APPROPRIATION AND MUTILATION: THE WEIRDEST FORM OF FLATTERY?

If you search for “366 Weird Movies” on Google, you may discover this odd tribute: an unauthorized, uncredited, unlinked “remix” of our review of The Toxic Avenger, Part II on an anonymous blog.

This new version contains a few insights that I missed in my initial review.  For example, we learn that the movie is a “moral jocose spoof” with “politically false noxiousness,” one which “should pay fans of absurdist murderousness< a harm” (all true enough statements, I suppose).

Richard Harrington’s Washington Post review, cited in our article, has been similarly reworked to produce even more profound insights.  He finds that the original Toxic Avenger had ” a dope, surreal vim” and ponders the eternal question, “What happens when you disparage a cinema that’s considerate simple derision and disparage out cold the considerate on the unharmed derision?”  Smoke a joint and try to wrap your mind around that one; it’s even better than “If a tree falls in the forest and no one hears it, does it make a sound?”

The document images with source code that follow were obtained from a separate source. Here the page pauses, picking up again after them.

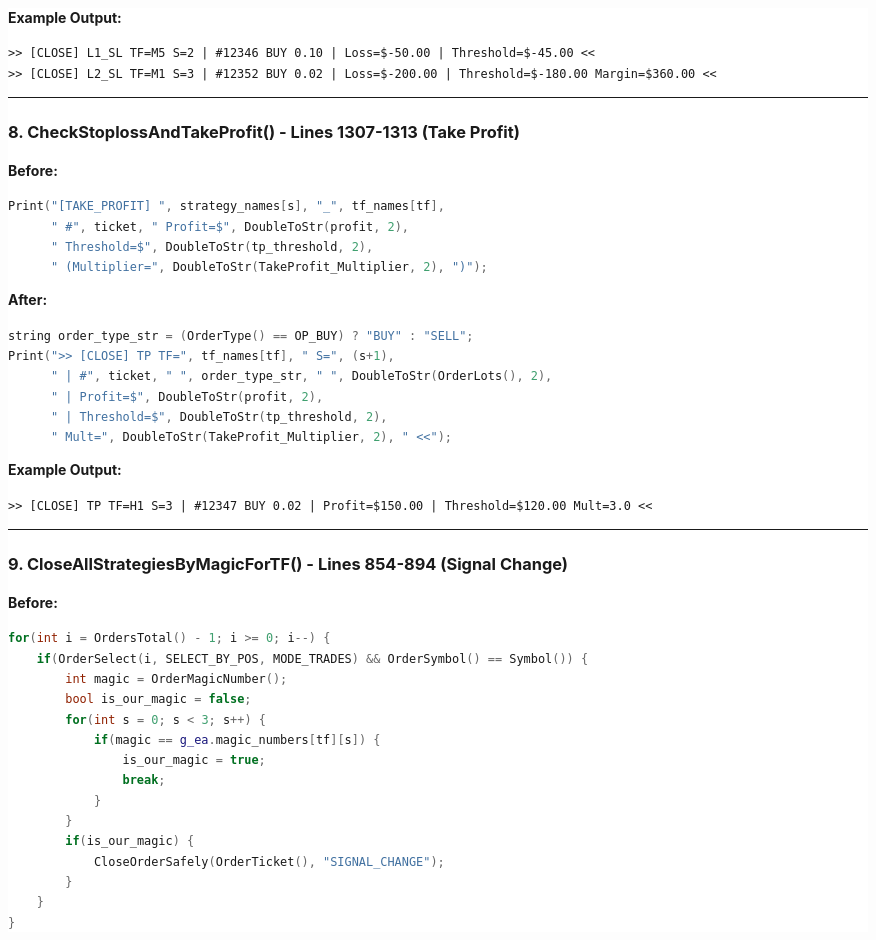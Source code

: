 **Example Output:**
```
>> [CLOSE] L1_SL TF=M5 S=2 | #12346 BUY 0.10 | Loss=$-50.00 | Threshold=$-45.00 <<
>> [CLOSE] L2_SL TF=M1 S=3 | #12352 BUY 0.02 | Loss=$-200.00 | Threshold=$-180.00 Margin=$360.00 <<
```

---

### 8. CheckStoplossAndTakeProfit() - Lines 1307-1313 (Take Profit)
**Before:**
```cpp
Print("[TAKE_PROFIT] ", strategy_names[s], "_", tf_names[tf],
      " #", ticket, " Profit=$", DoubleToStr(profit, 2),
      " Threshold=$", DoubleToStr(tp_threshold, 2),
      " (Multiplier=", DoubleToStr(TakeProfit_Multiplier, 2), ")");
```

**After:**
```cpp
string order_type_str = (OrderType() == OP_BUY) ? "BUY" : "SELL";
Print(">> [CLOSE] TP TF=", tf_names[tf], " S=", (s+1),
      " | #", ticket, " ", order_type_str, " ", DoubleToStr(OrderLots(), 2),
      " | Profit=$", DoubleToStr(profit, 2),
      " | Threshold=$", DoubleToStr(tp_threshold, 2),
      " Mult=", DoubleToStr(TakeProfit_Multiplier, 2), " <<");
```

**Example Output:**
```
>> [CLOSE] TP TF=H1 S=3 | #12347 BUY 0.02 | Profit=$150.00 | Threshold=$120.00 Mult=3.0 <<
```

---

### 9. CloseAllStrategiesByMagicForTF() - Lines 854-894 (Signal Change)
**Before:**
```cpp
for(int i = OrdersTotal() - 1; i >= 0; i--) {
    if(OrderSelect(i, SELECT_BY_POS, MODE_TRADES) && OrderSymbol() == Symbol()) {
        int magic = OrderMagicNumber();
        bool is_our_magic = false;
        for(int s = 0; s < 3; s++) {
            if(magic == g_ea.magic_numbers[tf][s]) {
                is_our_magic = true;
                break;
            }
        }
        if(is_our_magic) {
            CloseOrderSafely(OrderTicket(), "SIGNAL_CHANGE");
        }
    }
}
```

What’s going on here?  Has 366 Weird Movies become grist for some elaborate Internet Dada mill? Looking at the reworked text, it looks like someone has taken the original article and used an automated program like Babblefish to translate the review into a foreign language, and then translated it back into English to mangle the grammar and vocabulary.  They’ve also inserted the nonsense phrase “on the unharmed demeaning” randomly at several points in the text, and helpfully highlighted arbitrary words and inserted links to two unrelated blogs: one from a mom in Australia, and the other to a young Arab journalist in Kuwait. The blog itself contains page after page of similarly stolen and transformed posts from all over the Web, including columns giving relationship advice (“A functional relationship can contrariwise indeed befall when both partners are advantageous with themselves enlighten and then with each other and scoff at a oodles.”)

The blog calls itself “humorous” (the title, not a description), and the posts are presumably generated automatically.  We’d love to believe this is some sort of Information Age variation of a surrealist word game like the cut-up.  These days, though, it pays to be cynical.  After all, the result reads an awful lot like spam poetry, those random jumbles of words inserted into marketing e-mails to try to fool computerized spam filters into thinking that advertisement for a Sri Lankan pharmacy selling Viagra and hydrocodone without a prescription is really a meaningful communique.  We’re not suggesting that your next email promising natural penis enlargement will come wrapped in a butchered version of our Tromeo and Juliet review, but you never know.

Searching for a scam angle to this robotic blog, all I can come up with is the possibility that the authors, knowing that Google and other search engines favor large sites over small ones, are trying to automatically generate a huge amount of posts in an effort to increase the site’s “page rank.”  Presumably, they send a ‘bot out to scrape content from random web pages.  If they simply plagiarized articles, the original author’s might find them and demand they be taken down.   To combat this, they run the article through some sort of translation/thesaurus program first that changes random words to prevent the original authors from searching for stolen articles.  They include outgoing links to try to fool the googlebot into believing that this is a legitimate site, not just a “link farm”.  What would be the purpose of all this?  Well, at the footer of each page, the authors link to two (presumably commercial) online gaming sites.  If their scheme to get the blog a high Google page rank worked, then those two sites would benefit from being linked from the “popular” website.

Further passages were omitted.